Continuing our series on the regime of Chiang Kai-shek–all but beatified during the Cold War–we begin by drawing still more on a magnificent book–The Soong Dynasty by Sterling Seagrave.
Although sadly out of print, the book is still available through used book services, and we emphatically encourage listeners to take advantage of those and obtain it. Several listeners have said that they were able to obtain the book because it is still in print!
I hope so! PLEASE buy it, read it, and tell others about it, either through conventional means and/or through social media. (Mr. Emory gets no money from said purchases of the book.) It is apparently available from Amazon on Kindle.
We also draw on another, altogether remarkable work by Peggy and Sterling Seagrave–Gold Warriors.
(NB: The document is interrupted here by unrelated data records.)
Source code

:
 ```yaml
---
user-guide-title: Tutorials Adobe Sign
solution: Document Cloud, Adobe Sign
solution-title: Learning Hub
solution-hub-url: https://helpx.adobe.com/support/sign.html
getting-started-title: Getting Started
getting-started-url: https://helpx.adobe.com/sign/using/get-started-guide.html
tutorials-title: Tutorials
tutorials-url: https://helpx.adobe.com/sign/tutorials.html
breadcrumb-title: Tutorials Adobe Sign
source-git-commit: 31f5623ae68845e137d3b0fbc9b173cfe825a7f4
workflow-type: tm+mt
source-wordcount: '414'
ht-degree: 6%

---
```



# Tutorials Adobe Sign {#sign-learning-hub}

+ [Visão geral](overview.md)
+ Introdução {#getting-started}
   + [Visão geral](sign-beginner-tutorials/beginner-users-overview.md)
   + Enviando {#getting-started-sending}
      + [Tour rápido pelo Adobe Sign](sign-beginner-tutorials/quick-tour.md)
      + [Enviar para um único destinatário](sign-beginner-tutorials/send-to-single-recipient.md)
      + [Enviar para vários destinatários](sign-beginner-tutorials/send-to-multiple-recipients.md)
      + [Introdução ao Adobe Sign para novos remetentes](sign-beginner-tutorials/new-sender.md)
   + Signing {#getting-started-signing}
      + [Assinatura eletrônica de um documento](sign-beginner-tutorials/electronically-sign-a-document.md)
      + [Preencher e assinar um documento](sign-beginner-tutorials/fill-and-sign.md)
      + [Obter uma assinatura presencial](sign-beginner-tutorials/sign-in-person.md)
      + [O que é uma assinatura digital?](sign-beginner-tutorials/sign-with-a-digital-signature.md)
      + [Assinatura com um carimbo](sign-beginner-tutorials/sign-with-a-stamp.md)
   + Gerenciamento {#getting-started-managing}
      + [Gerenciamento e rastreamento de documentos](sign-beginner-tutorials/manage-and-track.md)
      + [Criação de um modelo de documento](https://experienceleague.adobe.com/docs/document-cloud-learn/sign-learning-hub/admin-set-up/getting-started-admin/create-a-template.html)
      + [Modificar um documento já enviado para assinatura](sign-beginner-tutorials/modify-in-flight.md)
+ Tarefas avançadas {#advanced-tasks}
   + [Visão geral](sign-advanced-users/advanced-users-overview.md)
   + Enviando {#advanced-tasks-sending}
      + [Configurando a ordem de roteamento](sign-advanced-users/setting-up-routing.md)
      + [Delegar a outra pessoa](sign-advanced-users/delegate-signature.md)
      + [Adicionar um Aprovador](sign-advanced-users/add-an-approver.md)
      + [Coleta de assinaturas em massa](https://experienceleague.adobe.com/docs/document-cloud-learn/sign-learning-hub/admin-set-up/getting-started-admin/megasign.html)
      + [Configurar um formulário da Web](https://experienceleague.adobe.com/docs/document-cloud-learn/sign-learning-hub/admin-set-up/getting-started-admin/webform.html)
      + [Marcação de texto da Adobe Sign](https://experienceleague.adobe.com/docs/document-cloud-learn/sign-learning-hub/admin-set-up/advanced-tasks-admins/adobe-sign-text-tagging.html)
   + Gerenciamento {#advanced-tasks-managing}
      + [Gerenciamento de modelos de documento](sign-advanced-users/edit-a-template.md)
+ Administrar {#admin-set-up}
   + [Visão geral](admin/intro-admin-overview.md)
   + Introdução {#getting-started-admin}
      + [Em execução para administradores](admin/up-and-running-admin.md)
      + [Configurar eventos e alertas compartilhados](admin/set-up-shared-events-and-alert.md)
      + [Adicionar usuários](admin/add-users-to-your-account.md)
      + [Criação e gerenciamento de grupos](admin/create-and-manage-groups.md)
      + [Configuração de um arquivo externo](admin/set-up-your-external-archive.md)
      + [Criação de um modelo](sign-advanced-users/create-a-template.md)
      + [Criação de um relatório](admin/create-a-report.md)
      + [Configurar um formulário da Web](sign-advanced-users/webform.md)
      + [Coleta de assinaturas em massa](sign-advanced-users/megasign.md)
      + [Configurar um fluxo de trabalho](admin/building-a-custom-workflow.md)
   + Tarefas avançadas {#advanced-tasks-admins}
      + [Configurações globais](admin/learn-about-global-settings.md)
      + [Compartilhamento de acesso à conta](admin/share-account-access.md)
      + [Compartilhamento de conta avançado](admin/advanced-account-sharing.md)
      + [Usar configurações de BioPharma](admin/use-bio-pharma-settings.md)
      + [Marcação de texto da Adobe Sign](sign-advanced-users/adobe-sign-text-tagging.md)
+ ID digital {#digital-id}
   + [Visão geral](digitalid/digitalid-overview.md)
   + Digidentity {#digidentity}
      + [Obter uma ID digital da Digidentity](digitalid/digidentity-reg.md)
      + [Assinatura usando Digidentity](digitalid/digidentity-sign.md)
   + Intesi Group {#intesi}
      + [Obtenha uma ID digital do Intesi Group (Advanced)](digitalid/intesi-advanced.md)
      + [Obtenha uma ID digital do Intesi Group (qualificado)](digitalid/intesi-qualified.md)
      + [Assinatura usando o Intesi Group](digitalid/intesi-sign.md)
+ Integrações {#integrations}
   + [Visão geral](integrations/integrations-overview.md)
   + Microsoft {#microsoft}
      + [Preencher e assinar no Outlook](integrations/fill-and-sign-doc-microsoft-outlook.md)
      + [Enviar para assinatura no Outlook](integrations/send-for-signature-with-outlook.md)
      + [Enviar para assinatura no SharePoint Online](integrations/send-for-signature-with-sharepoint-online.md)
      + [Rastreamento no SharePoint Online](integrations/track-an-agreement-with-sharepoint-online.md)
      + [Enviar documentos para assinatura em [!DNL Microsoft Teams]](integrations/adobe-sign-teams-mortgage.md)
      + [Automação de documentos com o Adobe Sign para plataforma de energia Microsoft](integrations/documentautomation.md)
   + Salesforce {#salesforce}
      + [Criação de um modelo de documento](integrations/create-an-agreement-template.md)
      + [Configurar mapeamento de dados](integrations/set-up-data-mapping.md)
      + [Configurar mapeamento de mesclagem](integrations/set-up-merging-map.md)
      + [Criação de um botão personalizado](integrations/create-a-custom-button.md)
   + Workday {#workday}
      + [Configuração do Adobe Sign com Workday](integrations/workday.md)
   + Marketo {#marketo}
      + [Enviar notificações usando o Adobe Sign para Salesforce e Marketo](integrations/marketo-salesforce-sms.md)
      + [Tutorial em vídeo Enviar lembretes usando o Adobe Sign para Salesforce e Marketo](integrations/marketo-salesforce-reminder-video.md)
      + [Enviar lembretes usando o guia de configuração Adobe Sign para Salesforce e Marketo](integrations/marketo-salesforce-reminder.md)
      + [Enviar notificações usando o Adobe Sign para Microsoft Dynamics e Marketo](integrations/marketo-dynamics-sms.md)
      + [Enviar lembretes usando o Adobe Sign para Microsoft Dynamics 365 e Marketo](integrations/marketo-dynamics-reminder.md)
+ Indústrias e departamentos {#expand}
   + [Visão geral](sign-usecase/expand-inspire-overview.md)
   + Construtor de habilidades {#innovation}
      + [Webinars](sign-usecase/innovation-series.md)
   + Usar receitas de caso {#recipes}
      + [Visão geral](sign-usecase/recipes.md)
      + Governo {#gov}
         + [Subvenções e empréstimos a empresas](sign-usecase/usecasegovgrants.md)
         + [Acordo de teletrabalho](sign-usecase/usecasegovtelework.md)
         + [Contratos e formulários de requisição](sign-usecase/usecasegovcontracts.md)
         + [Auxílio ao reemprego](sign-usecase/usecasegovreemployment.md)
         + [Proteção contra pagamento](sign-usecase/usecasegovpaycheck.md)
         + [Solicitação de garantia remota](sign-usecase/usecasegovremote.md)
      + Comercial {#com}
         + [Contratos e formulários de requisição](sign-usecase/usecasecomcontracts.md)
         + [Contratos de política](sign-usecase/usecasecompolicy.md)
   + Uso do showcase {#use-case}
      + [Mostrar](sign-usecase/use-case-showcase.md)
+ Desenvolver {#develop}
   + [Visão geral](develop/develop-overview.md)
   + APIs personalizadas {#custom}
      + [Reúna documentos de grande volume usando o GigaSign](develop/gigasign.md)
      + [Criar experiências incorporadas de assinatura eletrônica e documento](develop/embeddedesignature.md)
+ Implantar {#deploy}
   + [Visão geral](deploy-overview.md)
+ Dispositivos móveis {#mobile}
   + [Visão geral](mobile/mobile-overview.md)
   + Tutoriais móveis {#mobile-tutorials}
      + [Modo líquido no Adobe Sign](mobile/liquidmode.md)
As we approach the close of this series, we “dolly out” and present aspects of how U.S. policy in Asia during the Cold War grew directly out of the “missionary position” that America took toward China–a position that led directly to war in Korea and Vietnam.
Introducing the expansion of American experience with Chiang and his Kuomintang fascists into U.S. Cold War policy in Asia, we present Sterling Seagrave’s rumination about Stanley Hornbeck, a State Department flack who became: “. . . . the doyen of State’s Far Eastern Division. . . .”
Hornbeck “ . . . . had only the most abbreviated and stilted knowledge of China, and had been out of touch personally for many years. . . . He withheld cables from the Secretary of State that were critical of Chiang, and once stated that ‘the United States Far Eastern policy is like a train running on a railroad track. It has been clearly laid out and where it is going is plain to all.’ It was in fact bound for Saigon in 1975, with whistle stops along the way at Peking, Quemoy, Matsu, and the Yalu River. . . .”
Next, we recap an element of discussion from FTR#1208.
Networking with Isa Yusuf Alptekin at the Bandung (Indonesia) conference was Ruzi (or “Ruzy”) Nazar, an Uzbek national who fought in various Third Reich military formations, including the SS Dirlewanger Brigade. After the war, Nazar was a CIA operative networking with the National Action Party (or National Movement Party) of Alparslan Turkes.
Nazar represented the Anti-Bolshevik Bloc of Nations at the 1984 WACL conference in Dallas.
(We have discussed the de-stabilization of Xinjiang Province in numerous programs, including: FTR#‘s 1143, 1144, 1145. 1154, 1178, 1179, 1180.)
Adrian Zenz–whose professional milieu is the Captive Nations Committee and its subsidiary element the Victims of Communism Memorial Foundation–has also been minted as an expert on Tibet.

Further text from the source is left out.